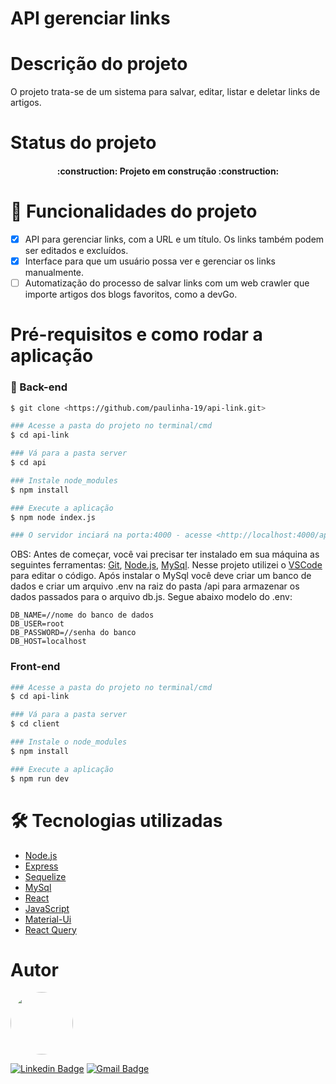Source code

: <h1>API gerenciar links</h1>

Descrição do projeto
=================
<p>O projeto trata-se de um sistema para salvar, editar, listar e deletar links de artigos.</p>

Status do projeto
=================
<h4 align="center"> 
    :construction:  Projeto em construção  :construction:
</h4>

# :hammer: Funcionalidades do projeto
- [x] API para gerenciar links, com a URL e um título. Os links também podem ser editados e excluídos.
- [x] Interface para que um usuário possa ver e gerenciar os links manualmente. 
- [ ] Automatização do processo de salvar links com um web crawler que importe artigos dos blogs favoritos, como a devGo.

Pré-requisitos e como rodar a aplicação
=================

### 🎲 Back-end
```bash
$ git clone <https://github.com/paulinha-19/api-link.git>

### Acesse a pasta do projeto no terminal/cmd
$ cd api-link

### Vá para a pasta server
$ cd api

### Instale node_modules
$ npm install

### Execute a aplicação
$ npm node index.js

### O servidor inciará na porta:4000 - acesse <http://localhost:4000/api/links/>
```
OBS: Antes de começar, você vai precisar ter instalado em sua máquina as seguintes ferramentas: [Git](https://git-scm.com), [Node.js](https://nodejs.org/en/), [MySql](https://dev.mysql.com/downloads/windows/installer/8.0.html). Nesse projeto utilizei o [VSCode](https://code.visualstudio.com/) para editar o código.
Após instalar o MySql você deve criar um banco de dados e criar um arquivo .env na raiz do pasta /api para armazenar os dados passados para o arquivo db.js. Segue abaixo modelo do .env:

```
DB_NAME=//nome do banco de dados
DB_USER=root
DB_PASSWORD=//senha do banco
DB_HOST=localhost
```

### Front-end
```bash
### Acesse a pasta do projeto no terminal/cmd
$ cd api-link

### Vá para a pasta server
$ cd client

### Instale o node_modules
$ npm install

### Execute a aplicação
$ npm run dev
```

🛠 Tecnologias utilizadas
=================
- [Node.js](https://nodejs.org/en/)
- [Express](https://expressjs.com/)
- [Sequelize](https://sequelize.org/)
- [MySql](https://www.mysql.com/)
- [React](https://pt-br.reactjs.org/)
- [JavaScript](https://developer.mozilla.org/pt-BR/docs/Web/JavaScript)
- [Material-Ui](https://mui.com/)
- [React Query](https://react-query-v3.tanstack.com/)

Autor
=================
 <img style="border-radius: 50%;" src="https://user-images.githubusercontent.com/32405554/218635417-51dbfd99-1047-4f02-94ca-1a9d2c81ea41.jpg" width="100px;" alt=""/>
 <br />

[![Linkedin Badge](https://img.shields.io/badge/-Paula-blue?style=flat-square&logo=Linkedin&logoColor=white&link=https://www.linkedin.com/in/paulaso/)](https://www.linkedin.com/in/paulaso/) 
[![Gmail Badge](https://img.shields.io/badge/-paulafabianasoares@gmail.com-c14438?style=flat-square&logo=Gmail&logoColor=white&link=mailto:paulafabianasoares@gmail.com)](mailto:paulafabianasoares@gmail.com)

^^^^^^^^^^^^^^^^

→ Work task
Copy out every line of the material above that mentions the word "nodejs".

→ Written answer
OBS: Antes de começar, você vai precisar ter instalado em sua máquina as seguintes ferramentas: [Git](https://git-scm.com), [Node.js](https://nodejs.org/en/), [MySql](https://dev.mysql.com/downloads/windows/installer/8.0.html). Nesse projeto utilizei o [VSCode](https://code.visualstudio.com/) para editar o código.
- [Node.js](https://nodejs.org/en/)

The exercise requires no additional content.